**WORK TO COMPLETE**
For the data below, please report each line where the word "entonces" is found.

─── SOURCE MATERIAL ───

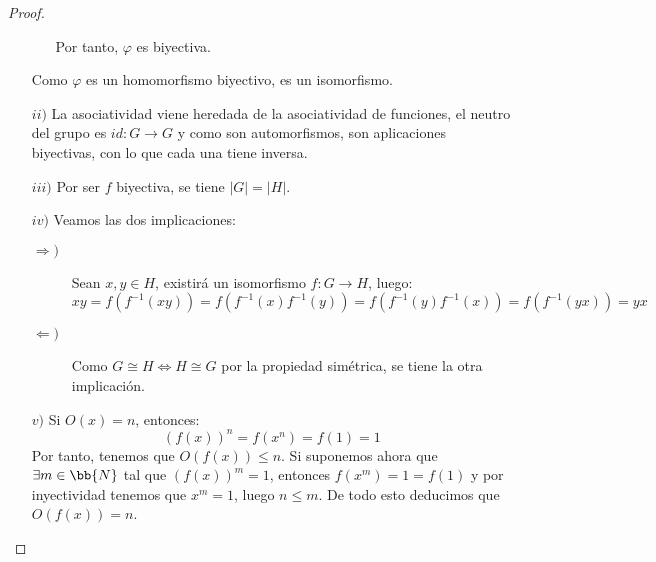 \begin{prop}
\begin{proof}
\begin{enumerate}
\begin{itemize}
                        Por tanto, $\varphi$ es biyectiva.
                \end{itemize}
                Como $\varphi$ es un homomorfismo biyectivo, es un isomorfismo.
            \item[$ii)$] La asociatividad viene heredada de la asociatividad de funciones, el neutro del grupo es $id:G\to G$ y como son automorfismos, son aplicaciones biyectivas, con lo que cada una tiene inversa.
            \item[$iii)$] Por ser $f$ biyectiva, se tiene $|G| = |H|$.
            \item[$iv)$] Veamos las dos implicaciones:
                \begin{description}
                    \item [$\Longrightarrow)$] Sean $x,y\in H$, existirá un isomorfismo $f:G\to H$, luego:
                        \begin{equation*}
                            xy = f(f^{-1}(xy)) = f(f^{-1}(x)f^{-1}(y)) = f(f^{-1}(y) f^{-1}(x)) = f(f^{-1}(yx)) = yx
                        \end{equation*}
                    \item [$\Longleftarrow)$] Como $G\cong H \Longleftrightarrow H\cong G$ por la propiedad simétrica, se tiene la otra implicación.
                \end{description}
            \item[$v)$] Si $O(x) = n$, entonces:
                \begin{equation*}
                    {(f(x))}^{n} = f(x^n) = f(1) = 1
                \end{equation*}
                Por tanto, tenemos que $O(f(x))\leq n$.
                Si suponemos ahora que $\exists m\in \bb{N}$ tal que ${(f(x))}^{m}=1$, entonces $f(x^m)= 1 = f(1)$ y por inyectividad tenemos que $x^m = 1$, luego $n\leq m$. De todo esto deducimos que $O(f(x)) = n$.


\end{enumerate}
\end{proof}
\end{prop}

───

**ANSWER BELOW**
            \item[$v)$] Si $O(x) = n$, entonces:
                Si suponemos ahora que $\exists m\in \bb{N}$ tal que ${(f(x))}^{m}=1$, entonces $f(x^m)= 1 = f(1)$ y por inyectividad tenemos que $x^m = 1$, luego $n\leq m$. De todo esto deducimos que $O(f(x)) = n$.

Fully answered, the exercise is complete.